My grandfather, Esteban Elizondo, was born to Spanish-Mexican parents from Basque country. From everything I have read and have been told, the Basque people are beautiful and warm people. Basque country itself is one of the most amazing places in Spain. Sadly, there is a lot of terrorism there also. The Basque people, as loving and warm as they are, are also hard and passionate about their beliefs. It is no surprise to me that my grandfather carried these traits in his blood! (The passion - NOT the terrorism!) He had a rough upbringing, of which I know very little.
He married my grandmother at or around the age of 20. They were married for 65 years!!! The marriage was hard and at times painful. But, neither ever gave up. My grandparents were traditional and believed that once you married you stayed married. (My grandmother is a wonderful example of what a Godly mother and wife should be!) My grandfather left behind 14 children (1 died during birth, 1 as an infant, 1 as an adult and several miscarriages) and many, many grandchildren (close to 100) and great grandchildren. He taught my dad dedication, respect, loyalty, love for family and to work hard. When my grandfather suffered his stroke almost a year and a half ago my father drove 12 hours every other, sometimes every, weekend. He would sleep while my mom drove, then care for his dad night and day while he was there. He almost never left his bedside. My dad respected his father. At times my dad would apologize for something my grandfather had said or done, but never once spoke a word against him. My dad was loyal and fulfilled his commitment as a son. I believe that my grandfather was proud of him and that in his final months, when words were no longer his to speak, he contemplated the love and loyalty my dad showed him. I'd like to believe that he was at peace with himself. I choose to believe that God gave him peace and the knowledge that his sins were forgiven. I am thankful that the next time I see my grandfather will be on a street of gold, with a new body, probably young and vibrant like he once was, like his children remember him.

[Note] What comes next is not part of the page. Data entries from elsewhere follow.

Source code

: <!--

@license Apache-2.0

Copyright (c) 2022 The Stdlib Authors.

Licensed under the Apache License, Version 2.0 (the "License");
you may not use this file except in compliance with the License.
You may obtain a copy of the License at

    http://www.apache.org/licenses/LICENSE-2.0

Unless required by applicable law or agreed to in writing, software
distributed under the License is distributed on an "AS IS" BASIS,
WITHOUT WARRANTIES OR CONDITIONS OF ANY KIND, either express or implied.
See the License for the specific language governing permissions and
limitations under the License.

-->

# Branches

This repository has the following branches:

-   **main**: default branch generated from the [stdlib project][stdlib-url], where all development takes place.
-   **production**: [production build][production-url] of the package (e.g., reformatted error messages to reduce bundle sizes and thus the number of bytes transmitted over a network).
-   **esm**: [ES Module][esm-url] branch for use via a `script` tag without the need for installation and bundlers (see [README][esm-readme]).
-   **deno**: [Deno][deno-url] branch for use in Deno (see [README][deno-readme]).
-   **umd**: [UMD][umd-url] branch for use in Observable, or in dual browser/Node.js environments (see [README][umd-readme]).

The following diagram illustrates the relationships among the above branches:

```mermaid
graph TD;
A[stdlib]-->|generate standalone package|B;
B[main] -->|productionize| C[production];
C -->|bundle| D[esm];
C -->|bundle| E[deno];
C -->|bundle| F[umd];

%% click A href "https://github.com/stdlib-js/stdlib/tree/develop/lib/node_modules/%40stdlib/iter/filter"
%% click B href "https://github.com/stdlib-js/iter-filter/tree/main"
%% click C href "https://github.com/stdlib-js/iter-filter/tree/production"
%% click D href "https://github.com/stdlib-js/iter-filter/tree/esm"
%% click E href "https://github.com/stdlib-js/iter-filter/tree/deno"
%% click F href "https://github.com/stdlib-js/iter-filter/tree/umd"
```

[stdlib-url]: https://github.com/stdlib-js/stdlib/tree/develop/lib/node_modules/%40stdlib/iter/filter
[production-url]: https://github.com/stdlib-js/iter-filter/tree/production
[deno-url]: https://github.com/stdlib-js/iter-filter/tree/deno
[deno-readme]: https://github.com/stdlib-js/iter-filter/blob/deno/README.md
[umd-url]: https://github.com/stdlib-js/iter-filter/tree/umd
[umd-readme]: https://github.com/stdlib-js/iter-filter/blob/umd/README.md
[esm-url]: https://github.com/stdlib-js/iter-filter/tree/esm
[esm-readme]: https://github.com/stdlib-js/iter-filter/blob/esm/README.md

Many of our family gathered to say a final good-bye to the man that was such a huge part of all of our lives. I heard people say things about him that were very sweet and touching. But, I was not prepared to hear my grandmother's final good-bye. Her words will stay with me forever. They have changed the way I view my marriage. The words she later prayed in the living room of the home they built together will remain in my heart as a pillar of my faith. My grandfather's legacy is a part of me - a part of all of us. Every family member will carry him wherever we go. His memories, his laughter, even his moments of anger, will stay with us. I am proud to be a part of this family, the Elizondos. We are all so different, yet we are bonded by the love of two people. I loved my grandfather, and I choose to remember the good times. I choose to live my life in a way that would make him proud, but most of all in a way that would honor and glorify God...the God he loved and found on his journey of life...the one True God, from whom true forgiveness and love and the peace that passes all understanding overflows.